- **ABOUT THIS EXERCISE**:
A picture should never appear in your copy. Transcribe the listing exactly from its first line through the line with "It is made with", both ends included.
--- START ---
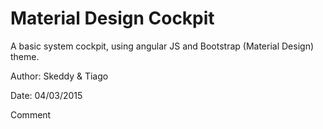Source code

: # Material Design Cockpit
A basic system cockpit, using angular JS and Bootstrap (Material Design) theme.

Author: Skeddy & Tiago

Date: 04/03/2015

Comment	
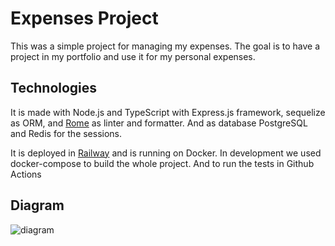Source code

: # Expenses Project

This was a simple project for managing my expenses.
The goal is to have a project in my portfolio and use it for my personal expenses.

## Technologies

It is made with Node.js and TypeScript with Express.js framework, sequelize as ORM,
and [Rome](rome.tools) as linter and formatter. And as database PostgreSQL and Redis for the sessions.

It is deployed in [Railway](railway.app) and is running on Docker.
In development we used docker-compose to build the whole project. And to run the tests in Github Actions

## Diagram

![diagram](https://github.com/BasileusErwin/expenses-project/tree/main/.github/assets/expenses-project.svg)

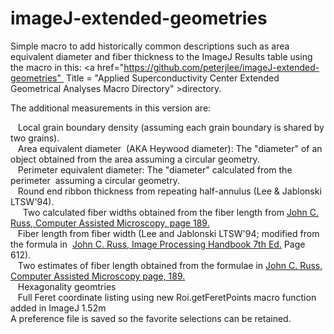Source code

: # imageJ-extended-geometries
Simple macro to add historically common descriptions such as area equivalent diameter and fiber thickness to the ImageJ Results table using the macro in this: <a href="https://github.com/peterjlee/imageJ-extended-geometries"  Title = "Applied Superconductivity Center Extended Geometrical Analyses Macro Directory" >directory</a>.</p><p>The additional measurements in this version are:</p>
<p>&nbsp;&nbsp;&nbsp;Local grain boundary density (assuming each grain boundary is shared by two grains).<br />
&nbsp;&nbsp;&nbsp;Area equivalent diameter  (AKA Heywood diameter): The &quot;diameter&quot; of an object obtained from the area assuming a circular geometry.<br />
&nbsp;&nbsp;&nbsp;Perimeter equivalent diameter: The &quot;diameter&quot; calculated from the perimeter  assuming a circular geometry.<br />
&nbsp;&nbsp;&nbsp;Round end ribbon thickness from repeating half-annulus (Lee &amp; Jablonski LTSW'94).<br />  &nbsp;&nbsp;&nbsp;Two calculated fiber widths obtained from the fiber length from <a href="http://www.springer.com/us/book/9781461278689">John C. Russ, Computer Assisted Microscopy, page 189.</a><br />
&nbsp;&nbsp;&nbsp;Fiber length from fiber width (Lee and Jablonski LTSW'94; modified from the formula in  <a href="https://www.crcpress.com/The-Image-Processing-Handbook-Seventh-Edition/Russ-Neal/p/book/9781498740265">John C. Russ, Image Processing Handbook 7th Ed.</a> Page 612).<br />
&nbsp;&nbsp;&nbsp;Two estimates of fiber length obtained from the formulae in <a href="http://www.springer.com/us/book/9781461278689">John C. Russ, Computer Assisted Microscopy page, 189.</a><br />
&nbsp;&nbsp;&nbsp;Hexagonality geomtries<br />
&nbsp;&nbsp;&nbsp;Full Feret coordinate listing using new Roi.getFeretPoints macro function added in ImageJ 1.52m<br />
A preference file is saved so the favorite selections can be retained.</p>

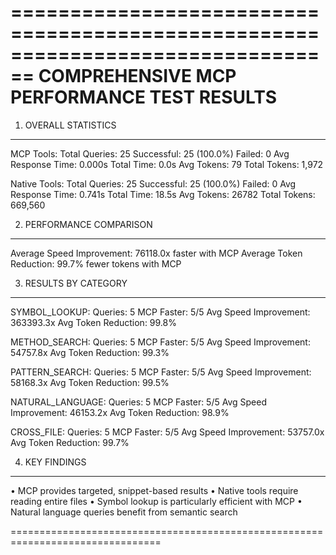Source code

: ================================================================================
COMPREHENSIVE MCP PERFORMANCE TEST RESULTS
================================================================================

1. OVERALL STATISTICS
----------------------------------------

MCP Tools:
  Total Queries: 25
  Successful: 25 (100.0%)
  Failed: 0
  Avg Response Time: 0.000s
  Total Time: 0.0s
  Avg Tokens: 79
  Total Tokens: 1,972

Native Tools:
  Total Queries: 25
  Successful: 25 (100.0%)
  Failed: 0
  Avg Response Time: 0.741s
  Total Time: 18.5s
  Avg Tokens: 26782
  Total Tokens: 669,560


2. PERFORMANCE COMPARISON
----------------------------------------
Average Speed Improvement: 76118.0x faster with MCP
Average Token Reduction: 99.7% fewer tokens with MCP


3. RESULTS BY CATEGORY
----------------------------------------

SYMBOL_LOOKUP:
  Queries: 5
  MCP Faster: 5/5
  Avg Speed Improvement: 363393.3x
  Avg Token Reduction: 99.8%

METHOD_SEARCH:
  Queries: 5
  MCP Faster: 5/5
  Avg Speed Improvement: 54757.8x
  Avg Token Reduction: 99.3%

PATTERN_SEARCH:
  Queries: 5
  MCP Faster: 5/5
  Avg Speed Improvement: 58168.3x
  Avg Token Reduction: 99.5%

NATURAL_LANGUAGE:
  Queries: 5
  MCP Faster: 5/5
  Avg Speed Improvement: 46153.2x
  Avg Token Reduction: 98.9%

CROSS_FILE:
  Queries: 5
  MCP Faster: 5/5
  Avg Speed Improvement: 53757.0x
  Avg Token Reduction: 99.7%


4. KEY FINDINGS
----------------------------------------
• MCP provides targeted, snippet-based results
• Native tools require reading entire files
• Symbol lookup is particularly efficient with MCP
• Natural language queries benefit from semantic search

================================================================================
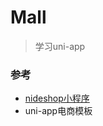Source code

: # Mall
> 学习uni-app



### 参考
- [nideshop小程序](https://github.com/tumobi/nideshop-mini-program)
- uni-app电商模板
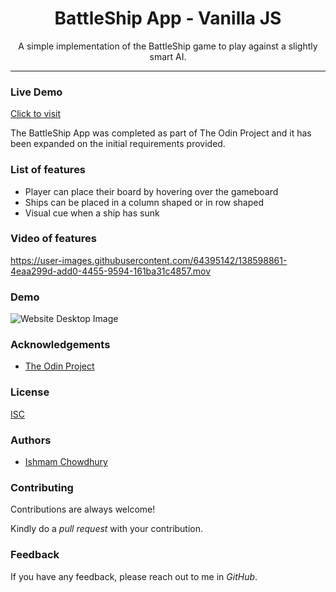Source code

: <h1 align="center"> BattleShip App - Vanilla JS </h1>

<p align="center"> A simple implementation of the BattleShip game to play against a slightly smart AI.</p>

<hr/>

<h3> Live Demo </h3>

[Click to visit](https://ishmam156.github.io/battleshipJS/)

<p> The BattleShip App was completed as part of The Odin Project and it has been expanded on the initial requirements provided.</p>

<h3> List of features </h3>

<ul>
  <li>Player can place their board by hovering over the gameboard</li>
  <li>Ships can be placed in a column shaped or in row shaped</li>
  <li>Visual cue when a ship has sunk</li>
</ul>

<h3>Video of features</h3>

https://user-images.githubusercontent.com/64395142/138598861-4eaa299d-add0-4455-9594-161ba31c4857.mov

<h3>Demo</h3>

![Website Desktop Image](https://i.imgur.com/haeYUJf.png)

<h3>Acknowledgements</h3>

- [The Odin Project](https://www.theodinproject.com/)

<h3>License</h3>

[ISC](https://opensource.org/licenses/ISC)

<h3>Authors</h3>

- [Ishmam Chowdhury](https://github.com/Ishmam156)

<h3>Contributing</h3>
<p>Contributions are always welcome!</p>
<p>Kindly do a <i>pull request</i> with your contribution.</p>

<h3>Feedback</h3>
<p>If you have any feedback, please reach out to me in <i>GitHub</i>.</p>

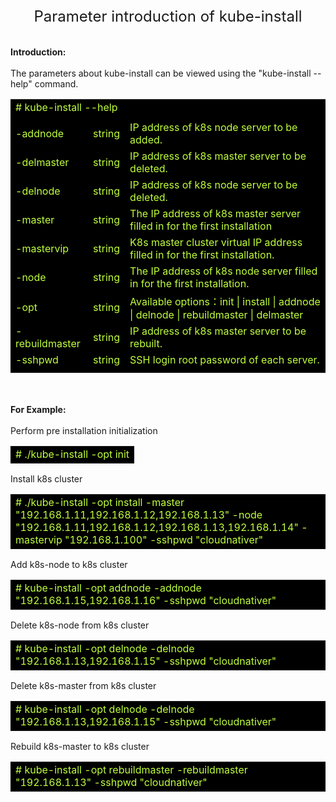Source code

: <center><font size=5>Parameter introduction of kube-install</font></center><br>
<br>
<b>Introduction:</b><br>
<br>
The parameters about kube-install can be viewed using the "kube-install --help" command. <br>
<table width=100%>
<tr><td colspan="3" bgcolor=#000000><font color=#C0FF3E># kube-install --help</font></td></tr>
<tr><td colspan="3" bgcolor=#000000></td></tr>
<tr><td bgcolor=#000000><font color=#C0FF3E>-addnode</font></td><td bgcolor=#000000><font color=#C0FF3E> string </font></td><td bgcolor=#000000><font color=#C0FF3E>IP address of k8s node server to be added.</font></td></tr>
<tr><td bgcolor=#000000><font color=#C0FF3E>-delmaster</font></td><td bgcolor=#000000><font color=#C0FF3E> string </font></td><td bgcolor=#000000><font color=#C0FF3E>IP address of k8s master server to be deleted.</font></td></tr>
<tr><td bgcolor=#000000><font color=#C0FF3E>-delnode</font></td><td bgcolor=#000000><font color=#C0FF3E> string </font></td><td bgcolor=#000000><font color=#C0FF3E>IP address of k8s node server to be deleted.</font></td></tr>
<tr><td bgcolor=#000000><font color=#C0FF3E>-master</font></td><td bgcolor=#000000><font color=#C0FF3E> string </font></td><td bgcolor=#000000><font color=#C0FF3E>The IP address of k8s master server filled in for the first installation</font></td></tr>
<tr><td bgcolor=#000000><font color=#C0FF3E>-mastervip</font></td><td bgcolor=#000000><font color=#C0FF3E> string </font></td><td bgcolor=#000000><font color=#C0FF3E>K8s master cluster virtual IP address filled in for the first installation.</font></td></tr>
<tr><td bgcolor=#000000><font color=#C0FF3E>-node</font></td><td bgcolor=#000000><font color=#C0FF3E> string </font></td><td bgcolor=#000000><font color=#C0FF3E>The IP address of k8s node server filled in for the first installation.</font></td></tr>
<tr><td bgcolor=#000000><font color=#C0FF3E>-opt</font></td><td bgcolor=#000000><font color=#C0FF3E> string </font></td><td bgcolor=#000000><font color=#C0FF3E>Available options：init | install | addnode | delnode | rebuildmaster | delmaster</font></td></tr>
<tr><td bgcolor=#000000><font color=#C0FF3E>-rebuildmaster</font></td><td bgcolor=#000000><font color=#C0FF3E> string </font></td><td bgcolor=#000000><font color=#C0FF3E>IP address of k8s master server to be rebuilt.</font></td></tr>
<tr><td bgcolor=#000000><font color=#C0FF3E>-sshpwd</font></td><td bgcolor=#000000><font color=#C0FF3E> string </font></td><td bgcolor=#000000><font color=#C0FF3E>SSH login root password of each server.</font></td></tr>
<tr><td colspan="3" bgcolor=#000000></td></tr>
</table>
<br>
<br>
<b>For Example:</b><br>
<br>
Perform pre installation initialization<br>
<table>
<tr><td bgcolor=#000000><font color=#C0FF3E># ./kube-install -opt init</font></td></tr>
</table>
Install k8s cluster<br>
<table>
<tr><td bgcolor=#000000><font color=#C0FF3E># ./kube-install -opt install -master "192.168.1.11,192.168.1.12,192.168.1.13" -node "192.168.1.11,192.168.1.12,192.168.1.13,192.168.1.14" -mastervip "192.168.1.100" -sshpwd "cloudnativer"</font></td></tr>
</table>
Add k8s-node to k8s cluster<br>
<table>
<tr><td bgcolor=#000000><font color=#C0FF3E># kube-install -opt addnode -addnode "192.168.1.15,192.168.1.16" -sshpwd "cloudnativer"</font></td></tr>
</table>
Delete k8s-node from k8s cluster<br>
<table>
<tr><td bgcolor=#000000><font color=#C0FF3E># kube-install -opt delnode -delnode "192.168.1.13,192.168.1.15" -sshpwd "cloudnativer"</font></td></tr>
</table>
Delete k8s-master from k8s cluster<br>
<table>
<tr><td bgcolor=#000000><font color=#C0FF3E># kube-install -opt delnode -delnode "192.168.1.13,192.168.1.15" -sshpwd "cloudnativer"</font></td></tr>
</table>
Rebuild k8s-master to k8s cluster<br>
<table>
<tr><td bgcolor=#000000><font color=#C0FF3E># kube-install -opt rebuildmaster -rebuildmaster "192.168.1.13" -sshpwd "cloudnativer"</font></td></tr>
</table>
<br>
<br>
<br>


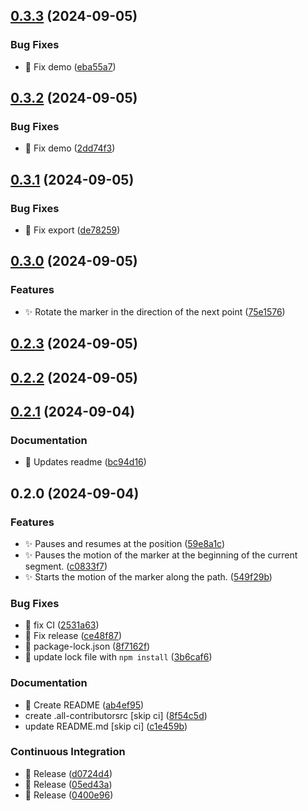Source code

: 

## [0.3.3](https://github.com/AlejandroRM-DEV/Leaflet.MarkerMotion/compare/0.3.2...0.3.3) (2024-09-05)


### Bug Fixes

* :bug: Fix demo ([eba55a7](https://github.com/AlejandroRM-DEV/Leaflet.MarkerMotion/commit/eba55a77b5cb65d127a764451029c3e794369b3e))

## [0.3.2](https://github.com/AlejandroRM-DEV/Leaflet.MarkerMotion/compare/0.3.1...0.3.2) (2024-09-05)


### Bug Fixes

* :bug: Fix demo ([2dd74f3](https://github.com/AlejandroRM-DEV/Leaflet.MarkerMotion/commit/2dd74f3ed57d4225e9a7cf89e73fcb31f73e09a3))

## [0.3.1](https://github.com/AlejandroRM-DEV/Leaflet.MarkerMotion/compare/0.3.0...0.3.1) (2024-09-05)


### Bug Fixes

* :bug: Fix export ([de78259](https://github.com/AlejandroRM-DEV/Leaflet.MarkerMotion/commit/de782594a7c1b6e3d361252d8307a38f678d34d1))

## [0.3.0](https://github.com/AlejandroRM-DEV/Leaflet.MarkerMotion/compare/0.2.3...0.3.0) (2024-09-05)


### Features

* :sparkles: Rotate the marker in the direction of the next point ([75e1576](https://github.com/AlejandroRM-DEV/Leaflet.MarkerMotion/commit/75e1576cecf75538329d6af5728f3f300d14fa83))

## [0.2.3](https://github.com/AlejandroRM-DEV/Leaflet.MarkerMotion/compare/0.2.2...0.2.3) (2024-09-05)

## [0.2.2](https://github.com/AlejandroRM-DEV/Leaflet.MarkerMotion/compare/0.2.1...0.2.2) (2024-09-05)

## [0.2.1](https://github.com/AlejandroRM-DEV/Leaflet.MarkerMotion/compare/0.2.0...0.2.1) (2024-09-04)


### Documentation

* :memo: Updates readme ([bc94d16](https://github.com/AlejandroRM-DEV/Leaflet.MarkerMotion/commit/bc94d16a04caaae680918bc44fda09679dc4d7c3))

## 0.2.0 (2024-09-04)


### Features

* :sparkles: Pauses and resumes at the position ([59e8a1c](https://github.com/AlejandroRM-DEV/Leaflet.MarkerMotion/commit/59e8a1ca97d791fc435f242a15d77297295795f3))
* :sparkles: Pauses the motion of the marker at the beginning of the current segment. ([c0833f7](https://github.com/AlejandroRM-DEV/Leaflet.MarkerMotion/commit/c0833f77354a176788f3ada3e44eda955588583a))
* :sparkles: Starts the motion of the marker along the path. ([549f29b](https://github.com/AlejandroRM-DEV/Leaflet.MarkerMotion/commit/549f29b5d0e0373a7273f95118acab3a6ed7e773))


### Bug Fixes

* :green_heart: fix CI ([2531a63](https://github.com/AlejandroRM-DEV/Leaflet.MarkerMotion/commit/2531a6328c357d47881eb70e6bbb751fb290f6a5))
* :green_heart: Fix release ([ce48f87](https://github.com/AlejandroRM-DEV/Leaflet.MarkerMotion/commit/ce48f87e33c0aea1782cd3796f7f0794cb17a158))
* :green_heart: package-lock.json ([8f7162f](https://github.com/AlejandroRM-DEV/Leaflet.MarkerMotion/commit/8f7162f0448faa9d838bd302ea54593072862253))
* :green_heart: update lock file with `npm install` ([3b6caf6](https://github.com/AlejandroRM-DEV/Leaflet.MarkerMotion/commit/3b6caf67e4d5c8d9ee3e09ad30c01a8caae3a1f4))


### Documentation

* :memo: Create README ([ab4ef95](https://github.com/AlejandroRM-DEV/Leaflet.MarkerMotion/commit/ab4ef95cf824f0aa66358f4c8401cfec8d928cbf))
* create .all-contributorsrc [skip ci] ([8f54c5d](https://github.com/AlejandroRM-DEV/Leaflet.MarkerMotion/commit/8f54c5dd63b8fa9085eef13f303ee9ee5668fa77))
* update README.md [skip ci] ([c1e459b](https://github.com/AlejandroRM-DEV/Leaflet.MarkerMotion/commit/c1e459b077efcd5ae2ba1c9417b30818a83da39f))


### Continuous Integration

* :bookmark: Release ([d0724d4](https://github.com/AlejandroRM-DEV/Leaflet.MarkerMotion/commit/d0724d404b740c749723b0426174654c959bfe96))
* :bookmark: Release ([05ed43a](https://github.com/AlejandroRM-DEV/Leaflet.MarkerMotion/commit/05ed43a7d7b116a8e10dcd75c1cea847930a532d))
* :bookmark: Release ([0400e96](https://github.com/AlejandroRM-DEV/Leaflet.MarkerMotion/commit/0400e96438e58609fd2ecfd86d738c5f6ebc6e43))
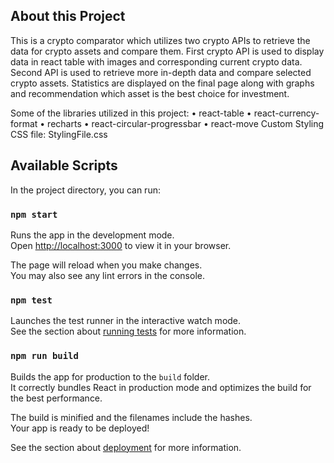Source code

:## About this Project
This is a crypto comparator which utilizes two crypto APIs to retrieve the data for crypto assets and compare them. First crypto API is used to display data in react table with images and corresponding current crypto data. Second API is used to retrieve more in-depth data and compare selected crypto assets. Statistics are displayed on the final page along with graphs and recommendation which asset is the best choice for investment.

Some of the libraries utilized in this project:
•	react-table
•	react-currency-format
•	recharts
•	react-circular-progressbar
•	react-move
Custom Styling CSS file: StylingFile.css

## Available Scripts

In the project directory, you can run:

### `npm start`

Runs the app in the development mode.\
Open [http://localhost:3000](http://localhost:3000) to view it in your browser.

The page will reload when you make changes.\
You may also see any lint errors in the console.

### `npm test`

Launches the test runner in the interactive watch mode.\
See the section about [running tests](https://facebook.github.io/create-react-app/docs/running-tests) for more information.

### `npm run build`

Builds the app for production to the `build` folder.\
It correctly bundles React in production mode and optimizes the build for the best performance.

The build is minified and the filenames include the hashes.\
Your app is ready to be deployed!

See the section about [deployment](https://facebook.github.io/create-react-app/docs/deployment) for more information.
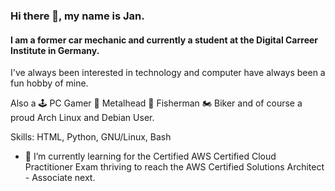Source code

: ### Hi there 👋, my name is Jan.
#### I am a former car mechanic and currently a student at the Digital Carreer Institute in Germany.
I've always been interested in technology and computer have always been a fun hobby of mine. 


Also a 🕹 PC Gamer 🤘 Metalhead 🎣 Fisherman 🏍 Biker and of course a proud Arch Linux and Debian User.

Skills: HTML, Python, GNU/Linux, Bash

- 🌱  I’m currently learning for the Certified AWS Certified Cloud Practitioner Exam 
      thriving to reach the AWS Certified Solutions Architect - Associate next.






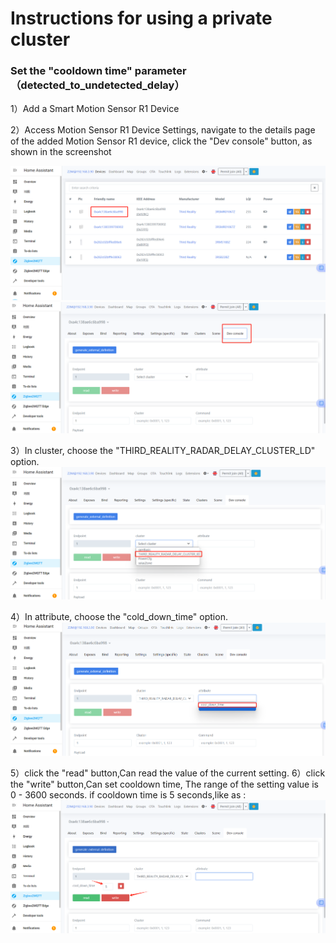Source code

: # Instructions for using a private cluster

### Set the "cooldown time" parameter （detected_to_undetected_delay）

1）Add a Smart Motion Sensor R1 Device

2）Access Motion Sensor R1 Device Settings, navigate to the details page of the added Motion Sensor R1 device, click the "Dev console" button, as shown in the screenshot

![config_configuration](assets/radar/1.png)
![config_configuration](assets/radar/2.png)

3）In cluster, choose the "THIRD_REALITY_RADAR_DELAY_CLUSTER_LD" option.
![config_configuration](assets/radar/3.png)

4）In attribute, choose the "cold_down_time" option.
![config_configuration](assets/radar/4.png)

5）click the "read" button,Can read the value of the current setting.
6）click the "write" button,Can set cooldown time, The range of the setting value is 0 - 3600 seconds. if cooldown time is 5 seconds,like as :
![config_configuration](assets/radar/5.png)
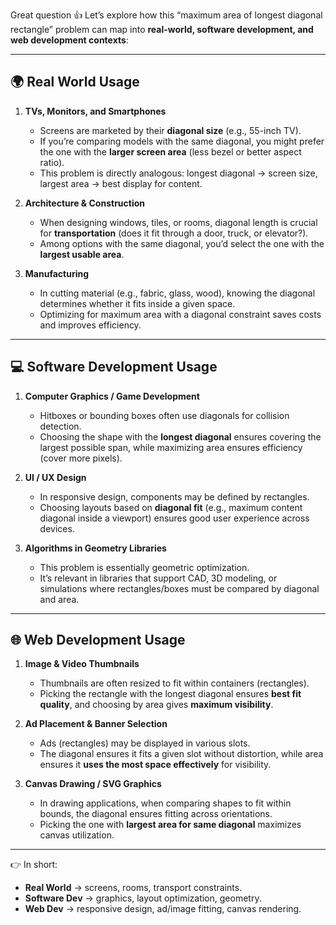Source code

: Great question 👍 Let’s explore how this “maximum area of longest diagonal rectangle” problem can map into **real-world, software development, and web development contexts**:

---

## 🌍 Real World Usage

1. **TVs, Monitors, and Smartphones**

   * Screens are marketed by their **diagonal size** (e.g., 55-inch TV).
   * If you’re comparing models with the same diagonal, you might prefer the one with the **larger screen area** (less bezel or better aspect ratio).
   * This problem is directly analogous: longest diagonal → screen size, largest area → best display for content.

2. **Architecture & Construction**

   * When designing windows, tiles, or rooms, diagonal length is crucial for **transportation** (does it fit through a door, truck, or elevator?).
   * Among options with the same diagonal, you’d select the one with the **largest usable area**.

3. **Manufacturing**

   * In cutting material (e.g., fabric, glass, wood), knowing the diagonal determines whether it fits inside a given space.
   * Optimizing for maximum area with a diagonal constraint saves costs and improves efficiency.

---

## 💻 Software Development Usage

1. **Computer Graphics / Game Development**

   * Hitboxes or bounding boxes often use diagonals for collision detection.
   * Choosing the shape with the **longest diagonal** ensures covering the largest possible span, while maximizing area ensures efficiency (cover more pixels).

2. **UI / UX Design**

   * In responsive design, components may be defined by rectangles.
   * Choosing layouts based on **diagonal fit** (e.g., maximum content diagonal inside a viewport) ensures good user experience across devices.

3. **Algorithms in Geometry Libraries**

   * This problem is essentially geometric optimization.
   * It’s relevant in libraries that support CAD, 3D modeling, or simulations where rectangles/boxes must be compared by diagonal and area.

---

## 🌐 Web Development Usage

1. **Image & Video Thumbnails**

   * Thumbnails are often resized to fit within containers (rectangles).
   * Picking the rectangle with the longest diagonal ensures **best fit quality**, and choosing by area gives **maximum visibility**.

2. **Ad Placement & Banner Selection**

   * Ads (rectangles) may be displayed in various slots.
   * The diagonal ensures it fits a given slot without distortion, while area ensures it **uses the most space effectively** for visibility.

3. **Canvas Drawing / SVG Graphics**

   * In drawing applications, when comparing shapes to fit within bounds, the diagonal ensures fitting across orientations.
   * Picking the one with **largest area for same diagonal** maximizes canvas utilization.

---

👉 In short:

* **Real World** → screens, rooms, transport constraints.
* **Software Dev** → graphics, layout optimization, geometry.
* **Web Dev** → responsive design, ad/image fitting, canvas rendering.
--- END ---
- **RESULT**:
Source code

: # Material Design Cockpit
A basic system cockpit, using angular JS and Bootstrap (Material Design) theme.

Author: Skeddy & Tiago

Date: 04/03/2015

Comment	
Source code

: # Expenses Project

This was a simple project for managing my expenses.
The goal is to have a project in my portfolio and use it for my personal expenses.

## Technologies

It is made with Node.js and TypeScript with Express.js framework, sequelize as ORM,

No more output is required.